Given the recent circumstances with the black lives matter movement and many upsetting facts, figures and stories coming to light, parents all over the world are wondering what they can do to help. Many organisations have come forward to discuss the difference between not being racist and being actively anti-racist, and one of the leading ways to actively suppress racism is through conversation.
Children are incredibly perceptive, bound to pick up on your habits, behaviours and mannerisms, something which parents are actively aware of. It’s also likely that they have come across the black lives matter protests in the media and have some questions. It can be difficult talking to your children about race and racial prejudices. For some parents, they must have these conversations early on because their child’s skin colour will put them more at risk. For others, they want to raise their child to be an ally, and so these difficult conversations must be had. Here’s how parents can help educate children on discrimination.
Racial Bias – is it Nature or Nurture?
Children, whilst very observant, are not born with an understanding of racial differences and are more likely to pick up on cultural differences such as different textures of hair etc. That means that racial bias is learned – and early on! Healthy Children believe that children can internalise racial bias between 2 and 4 years old and become set in their beliefs around age 12. It’s crucial, therefore, to have these conversations early on.
What to Talk About
There seems a lot to be covered in these conversations which is why it’s going to take longer than you might think! A good place to start is by acknowledging racial differences and talking about prejudice. Lots of parents mistakenly think that they are raising their child to be ‘colour-blind’ meaning they ignore or do not behave differently when someone has different ethnicity. However, to fight racism, we need to acknowledge that people do experience racism and different treatment because of their skin and we must do what we can to stop this. Explain to your children that people can, and often do, make decisions about a person based on the colour of their skin and that this is wrong and something everyone needs to unlearn.

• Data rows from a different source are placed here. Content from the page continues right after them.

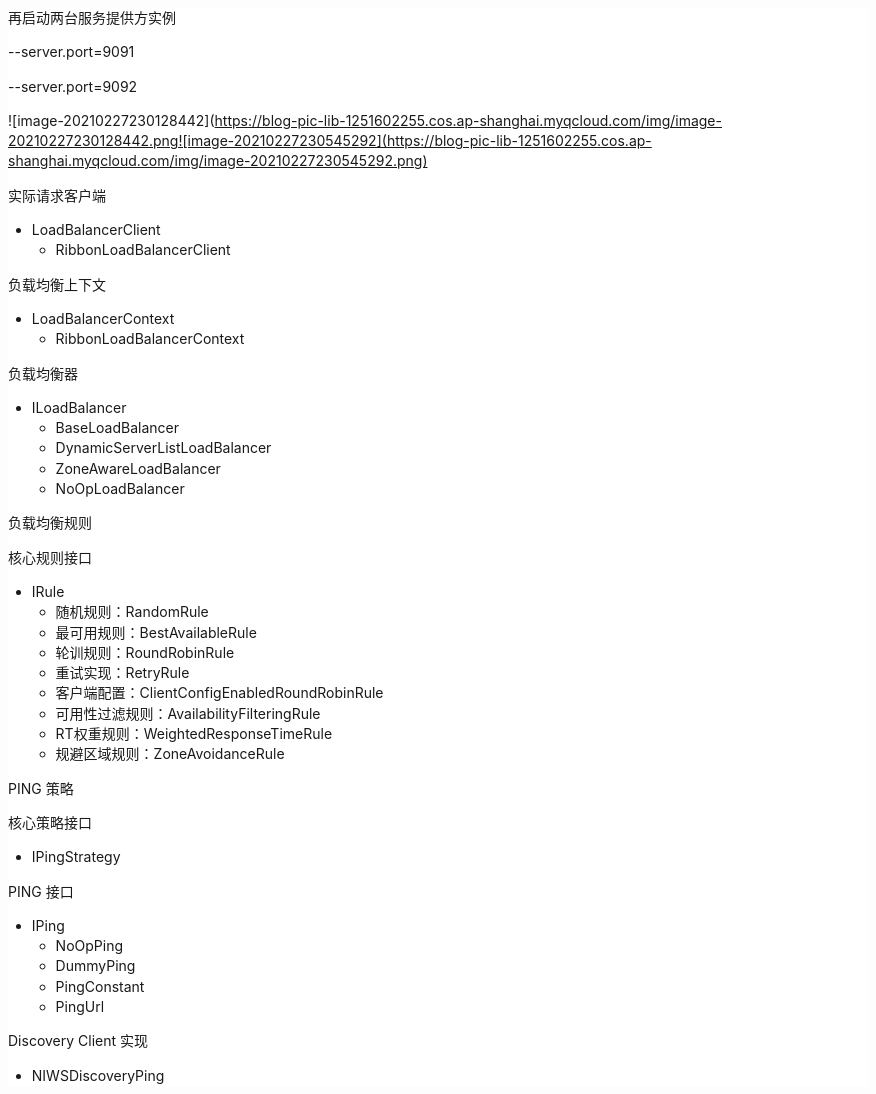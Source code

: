 再启动两台服务提供方实例

--server.port=9091

--server.port=9092

![image-20210227230128442](https://blog-pic-lib-1251602255.cos.ap-shanghai.myqcloud.com/img/image-20210227230128442.png![image-20210227230545292](https://blog-pic-lib-1251602255.cos.ap-shanghai.myqcloud.com/img/image-20210227230545292.png)

实际请求客户端

* LoadBalancerClient
  * RibbonLoadBalancerClient

负载均衡上下文

* LoadBalancerContext
  * RibbonLoadBalancerContext

负载均衡器

* ILoadBalancer
  * BaseLoadBalancer
  * DynamicServerListLoadBalancer
  * ZoneAwareLoadBalancer
  * NoOpLoadBalancer

负载均衡规则

核心规则接口

* IRule
  * 随机规则：RandomRule
  * 最可用规则：BestAvailableRule
  * 轮训规则：RoundRobinRule
  * 重试实现：RetryRule
  * 客户端配置：ClientConfigEnabledRoundRobinRule
  * 可用性过滤规则：AvailabilityFilteringRule
  * RT权重规则：WeightedResponseTimeRule
  * 规避区域规则：ZoneAvoidanceRule

PING 策略

核心策略接口

* IPingStrategy

PING 接口

* IPing
  * NoOpPing
  * DummyPing
  * PingConstant
  * PingUrl

Discovery Client 实现

* NIWSDiscoveryPing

Explain that this can make people feel sad, left out and worried and that’s why we need to make sure everyone is cared for and included and that there are ways we can be an ally.
Setting an Example
Children’s opinions and attitudes are influenced by the actions of their parents and it’s natural for parents to feel the pressure to demonstrate being an ally during these times. That means spending some time acknowledging your own biased thoughts and behaviours and actively changing for the better. Ensure your social network is diverse, teach your children about multicultural activities and experiences, travel to places that expose your children to other communities and remember that passing comments or behaviours will resonate with your children more than anything you could say. For children who are a little older, show activism by talking about and signing petitions, contributing to charities and organisations and explaining to your children that you don’t need to feel helpless as there are usually always ways you can help.
It’s most important that, as parents, we keep the conversation going to make sure the next generation is kinder, more inclusive, more understanding and actively anti-racist. We hope, in time, that schools will increase their education on racial discrimination but change nearly always starts at home and we know you can do it!